Assignment
Extract the run of lines that starts at the top of the records below and ends at the line with "### Backend Changes", keeping both ends and excluding pictures.

Saved data entries:
§
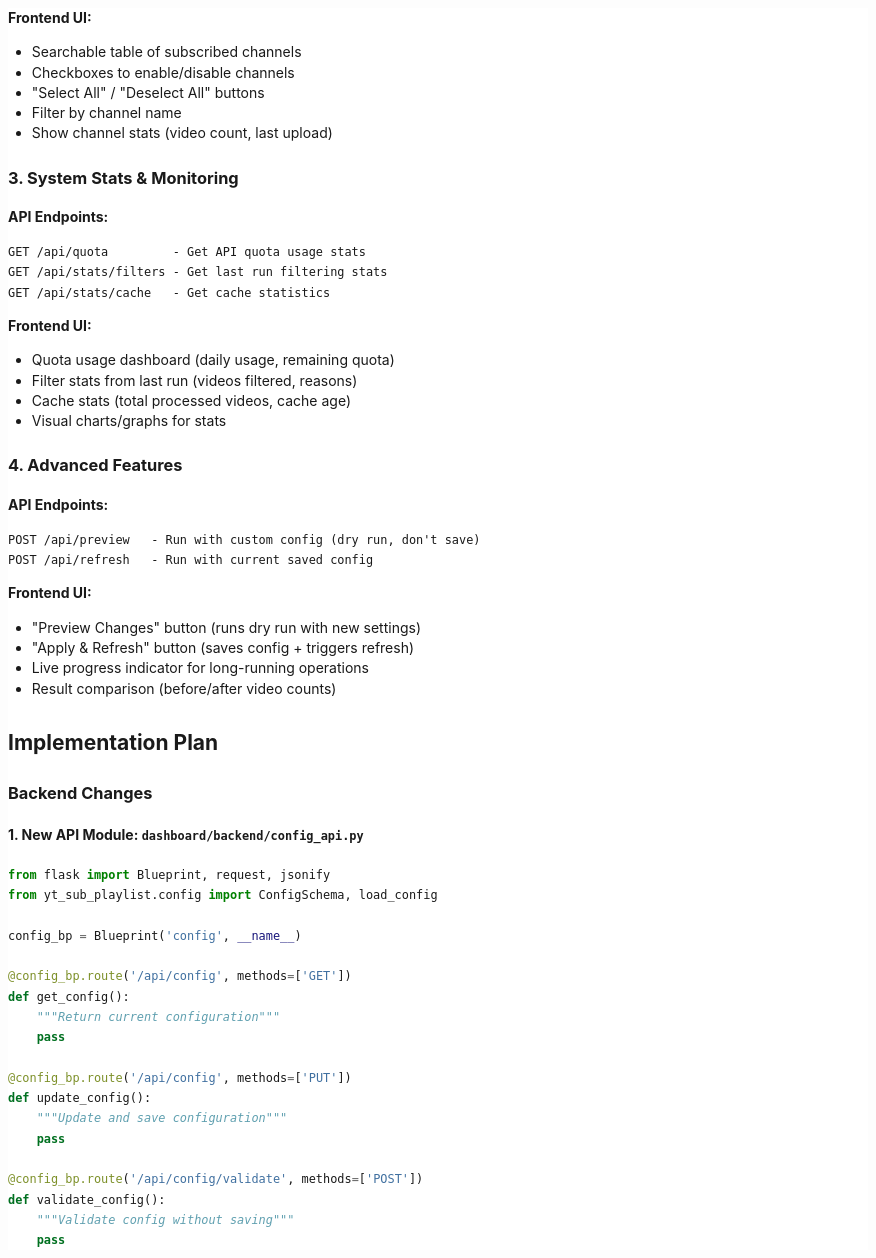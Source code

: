 **Frontend UI:**
- Searchable table of subscribed channels
- Checkboxes to enable/disable channels
- "Select All" / "Deselect All" buttons
- Filter by channel name
- Show channel stats (video count, last upload)

### 3. System Stats & Monitoring
**API Endpoints:**
```
GET /api/quota         - Get API quota usage stats
GET /api/stats/filters - Get last run filtering stats
GET /api/stats/cache   - Get cache statistics
```

**Frontend UI:**
- Quota usage dashboard (daily usage, remaining quota)
- Filter stats from last run (videos filtered, reasons)
- Cache stats (total processed videos, cache age)
- Visual charts/graphs for stats

### 4. Advanced Features
**API Endpoints:**
```
POST /api/preview   - Run with custom config (dry run, don't save)
POST /api/refresh   - Run with current saved config
```

**Frontend UI:**
- "Preview Changes" button (runs dry run with new settings)
- "Apply & Refresh" button (saves config + triggers refresh)
- Live progress indicator for long-running operations
- Result comparison (before/after video counts)

## Implementation Plan

### Backend Changes

#### 1. New API Module: `dashboard/backend/config_api.py`
```python
from flask import Blueprint, request, jsonify
from yt_sub_playlist.config import ConfigSchema, load_config

config_bp = Blueprint('config', __name__)

@config_bp.route('/api/config', methods=['GET'])
def get_config():
    """Return current configuration"""
    pass

@config_bp.route('/api/config', methods=['PUT'])
def update_config():
    """Update and save configuration"""
    pass

@config_bp.route('/api/config/validate', methods=['POST'])
def validate_config():
    """Validate config without saving"""
    pass
```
§
Response box
Source code

: **Frontend UI:**
- Searchable table of subscribed channels
- Checkboxes to enable/disable channels
- "Select All" / "Deselect All" buttons
- Filter by channel name
- Show channel stats (video count, last upload)

### 3. System Stats & Monitoring
**API Endpoints:**
```
GET /api/quota         - Get API quota usage stats
GET /api/stats/filters - Get last run filtering stats
GET /api/stats/cache   - Get cache statistics
```

**Frontend UI:**
- Quota usage dashboard (daily usage, remaining quota)
- Filter stats from last run (videos filtered, reasons)
- Cache stats (total processed videos, cache age)
- Visual charts/graphs for stats

### 4. Advanced Features
**API Endpoints:**
```
POST /api/preview   - Run with custom config (dry run, don't save)
POST /api/refresh   - Run with current saved config
```

**Frontend UI:**
- "Preview Changes" button (runs dry run with new settings)
- "Apply & Refresh" button (saves config + triggers refresh)
- Live progress indicator for long-running operations
- Result comparison (before/after video counts)

## Implementation Plan

### Backend Changes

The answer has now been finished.